PROBLEM TO SOLVE: The span to repeat in the listing below runs from the line containing "soll der Prüfling" to the line containing "Berufsschulunterricht zu vermittelnden, für", inclusive. Repeat it exactly, and only it.

EXERCISE INPUTS:
════════════════

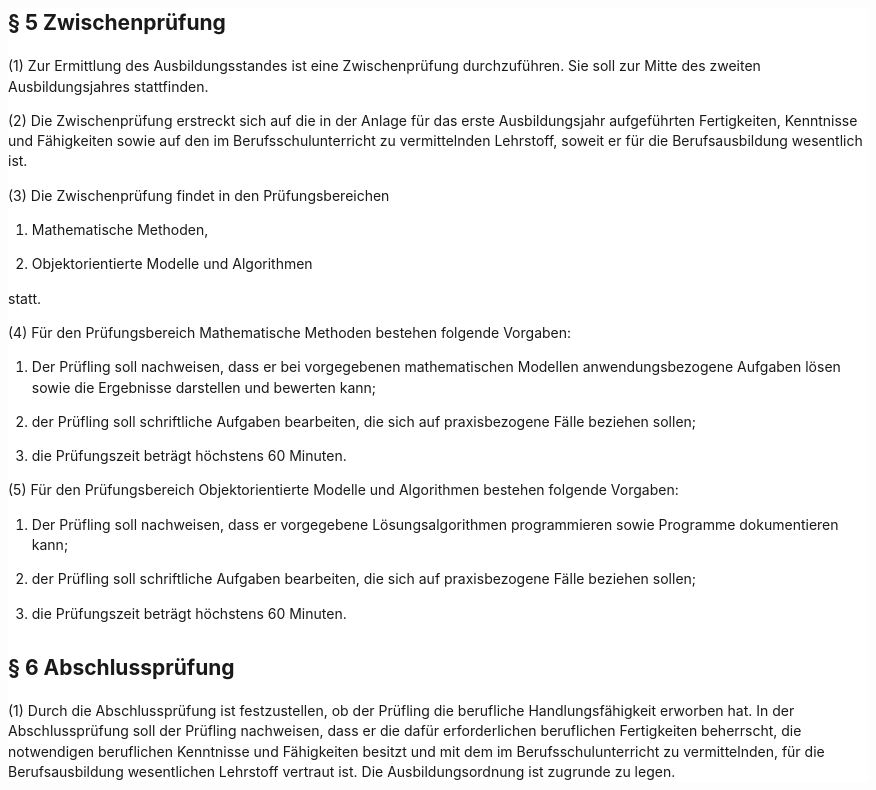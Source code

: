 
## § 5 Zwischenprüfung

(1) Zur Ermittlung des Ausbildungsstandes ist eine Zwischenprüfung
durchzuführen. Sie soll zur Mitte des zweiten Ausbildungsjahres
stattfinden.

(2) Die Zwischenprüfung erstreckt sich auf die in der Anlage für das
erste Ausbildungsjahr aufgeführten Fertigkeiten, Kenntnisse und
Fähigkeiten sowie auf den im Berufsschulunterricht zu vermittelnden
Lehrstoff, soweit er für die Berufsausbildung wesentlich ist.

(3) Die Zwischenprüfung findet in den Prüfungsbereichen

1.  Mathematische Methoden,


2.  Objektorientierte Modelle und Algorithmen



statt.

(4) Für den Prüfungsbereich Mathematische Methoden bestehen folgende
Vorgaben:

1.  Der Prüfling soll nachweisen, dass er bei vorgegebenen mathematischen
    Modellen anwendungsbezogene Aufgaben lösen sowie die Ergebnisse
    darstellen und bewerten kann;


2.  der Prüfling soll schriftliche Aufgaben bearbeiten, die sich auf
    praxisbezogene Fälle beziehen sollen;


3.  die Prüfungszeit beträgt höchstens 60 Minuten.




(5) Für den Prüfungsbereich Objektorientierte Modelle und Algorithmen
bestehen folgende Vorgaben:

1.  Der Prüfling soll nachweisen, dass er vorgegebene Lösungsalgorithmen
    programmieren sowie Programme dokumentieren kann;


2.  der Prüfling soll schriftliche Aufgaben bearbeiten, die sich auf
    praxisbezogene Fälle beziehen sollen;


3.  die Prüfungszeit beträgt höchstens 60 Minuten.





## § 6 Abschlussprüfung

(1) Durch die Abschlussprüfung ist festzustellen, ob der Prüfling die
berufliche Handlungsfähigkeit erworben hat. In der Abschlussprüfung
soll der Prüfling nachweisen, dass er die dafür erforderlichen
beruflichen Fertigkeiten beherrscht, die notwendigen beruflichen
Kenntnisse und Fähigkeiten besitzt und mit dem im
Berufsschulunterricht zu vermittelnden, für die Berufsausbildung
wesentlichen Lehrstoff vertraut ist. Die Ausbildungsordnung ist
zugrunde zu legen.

════════════════

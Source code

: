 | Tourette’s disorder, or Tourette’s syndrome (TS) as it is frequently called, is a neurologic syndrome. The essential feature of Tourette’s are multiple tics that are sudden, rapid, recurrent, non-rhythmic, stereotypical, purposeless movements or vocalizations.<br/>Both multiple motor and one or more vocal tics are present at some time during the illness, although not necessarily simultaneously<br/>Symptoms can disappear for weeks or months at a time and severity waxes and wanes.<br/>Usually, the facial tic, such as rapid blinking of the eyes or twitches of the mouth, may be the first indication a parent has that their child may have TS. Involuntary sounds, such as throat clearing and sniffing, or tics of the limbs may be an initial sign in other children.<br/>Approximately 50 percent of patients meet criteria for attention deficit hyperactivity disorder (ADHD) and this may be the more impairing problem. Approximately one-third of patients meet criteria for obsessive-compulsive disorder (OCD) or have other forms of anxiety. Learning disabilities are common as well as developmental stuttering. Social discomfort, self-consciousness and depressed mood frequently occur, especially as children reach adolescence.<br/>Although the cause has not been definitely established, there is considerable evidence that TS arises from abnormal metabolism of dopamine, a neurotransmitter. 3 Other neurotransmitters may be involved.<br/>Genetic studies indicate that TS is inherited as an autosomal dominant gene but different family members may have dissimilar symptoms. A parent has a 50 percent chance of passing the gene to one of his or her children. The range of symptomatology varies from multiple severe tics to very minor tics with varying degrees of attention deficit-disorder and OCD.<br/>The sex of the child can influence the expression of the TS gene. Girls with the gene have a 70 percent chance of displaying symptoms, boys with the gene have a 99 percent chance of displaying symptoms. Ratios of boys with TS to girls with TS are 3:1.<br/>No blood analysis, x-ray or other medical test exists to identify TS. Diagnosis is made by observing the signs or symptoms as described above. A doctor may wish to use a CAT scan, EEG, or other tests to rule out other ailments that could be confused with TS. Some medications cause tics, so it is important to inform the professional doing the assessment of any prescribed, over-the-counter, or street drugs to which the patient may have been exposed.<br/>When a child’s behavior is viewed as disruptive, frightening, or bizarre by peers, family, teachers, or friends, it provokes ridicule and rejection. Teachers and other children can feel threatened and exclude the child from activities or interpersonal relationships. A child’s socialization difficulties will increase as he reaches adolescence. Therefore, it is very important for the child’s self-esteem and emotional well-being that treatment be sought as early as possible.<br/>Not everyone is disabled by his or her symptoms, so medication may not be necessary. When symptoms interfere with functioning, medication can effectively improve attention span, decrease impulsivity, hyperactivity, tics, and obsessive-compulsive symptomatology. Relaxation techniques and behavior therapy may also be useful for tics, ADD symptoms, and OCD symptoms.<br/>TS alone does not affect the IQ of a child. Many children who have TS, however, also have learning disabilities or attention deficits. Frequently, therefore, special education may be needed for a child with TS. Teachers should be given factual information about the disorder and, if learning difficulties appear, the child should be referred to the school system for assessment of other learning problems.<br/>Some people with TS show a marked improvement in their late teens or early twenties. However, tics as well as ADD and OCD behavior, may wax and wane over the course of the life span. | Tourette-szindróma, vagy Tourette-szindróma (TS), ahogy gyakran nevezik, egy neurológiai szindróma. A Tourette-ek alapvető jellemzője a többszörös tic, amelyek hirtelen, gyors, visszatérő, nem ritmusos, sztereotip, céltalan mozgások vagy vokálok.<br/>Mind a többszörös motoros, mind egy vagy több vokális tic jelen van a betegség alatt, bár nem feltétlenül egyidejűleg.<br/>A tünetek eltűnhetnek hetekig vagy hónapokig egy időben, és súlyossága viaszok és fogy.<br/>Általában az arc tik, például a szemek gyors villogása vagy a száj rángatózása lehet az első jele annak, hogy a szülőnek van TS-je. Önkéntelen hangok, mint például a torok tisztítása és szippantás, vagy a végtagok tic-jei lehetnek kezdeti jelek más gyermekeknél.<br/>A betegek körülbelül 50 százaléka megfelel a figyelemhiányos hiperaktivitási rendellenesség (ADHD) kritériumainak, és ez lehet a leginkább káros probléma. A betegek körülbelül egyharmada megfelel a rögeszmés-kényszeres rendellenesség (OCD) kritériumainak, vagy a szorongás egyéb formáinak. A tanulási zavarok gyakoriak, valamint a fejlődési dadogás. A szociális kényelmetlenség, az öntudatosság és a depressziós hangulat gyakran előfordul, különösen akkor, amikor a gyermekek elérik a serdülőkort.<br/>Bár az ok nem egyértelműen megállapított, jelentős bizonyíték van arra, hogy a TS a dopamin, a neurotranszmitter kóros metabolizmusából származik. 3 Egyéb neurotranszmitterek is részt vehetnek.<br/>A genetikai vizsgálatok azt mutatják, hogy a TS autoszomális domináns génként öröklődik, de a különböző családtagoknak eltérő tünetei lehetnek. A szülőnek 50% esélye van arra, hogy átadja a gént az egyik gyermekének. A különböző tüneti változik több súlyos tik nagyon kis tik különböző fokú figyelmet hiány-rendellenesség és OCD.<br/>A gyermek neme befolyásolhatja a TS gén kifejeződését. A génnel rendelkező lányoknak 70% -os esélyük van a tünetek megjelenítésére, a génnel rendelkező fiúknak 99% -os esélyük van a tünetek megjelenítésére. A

════════════════

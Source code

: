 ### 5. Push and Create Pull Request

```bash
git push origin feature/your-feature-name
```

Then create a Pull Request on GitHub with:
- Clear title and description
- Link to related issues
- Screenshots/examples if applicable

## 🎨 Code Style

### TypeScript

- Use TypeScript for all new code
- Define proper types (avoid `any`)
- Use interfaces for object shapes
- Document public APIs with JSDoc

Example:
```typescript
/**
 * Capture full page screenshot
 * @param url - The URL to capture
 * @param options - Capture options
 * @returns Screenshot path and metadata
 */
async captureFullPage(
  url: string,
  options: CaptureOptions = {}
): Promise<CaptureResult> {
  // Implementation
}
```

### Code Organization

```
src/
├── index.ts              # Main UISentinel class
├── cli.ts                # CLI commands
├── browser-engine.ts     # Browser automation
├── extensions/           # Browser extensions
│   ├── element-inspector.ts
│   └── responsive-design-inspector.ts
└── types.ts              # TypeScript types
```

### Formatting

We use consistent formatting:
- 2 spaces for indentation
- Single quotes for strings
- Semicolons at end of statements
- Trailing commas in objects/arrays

════════════════

ANSWER SPACE:
soll der Prüfling nachweisen, dass er die dafür erforderlichen
beruflichen Fertigkeiten beherrscht, die notwendigen beruflichen
Kenntnisse und Fähigkeiten besitzt und mit dem im
Berufsschulunterricht zu vermittelnden, für die Berufsausbildung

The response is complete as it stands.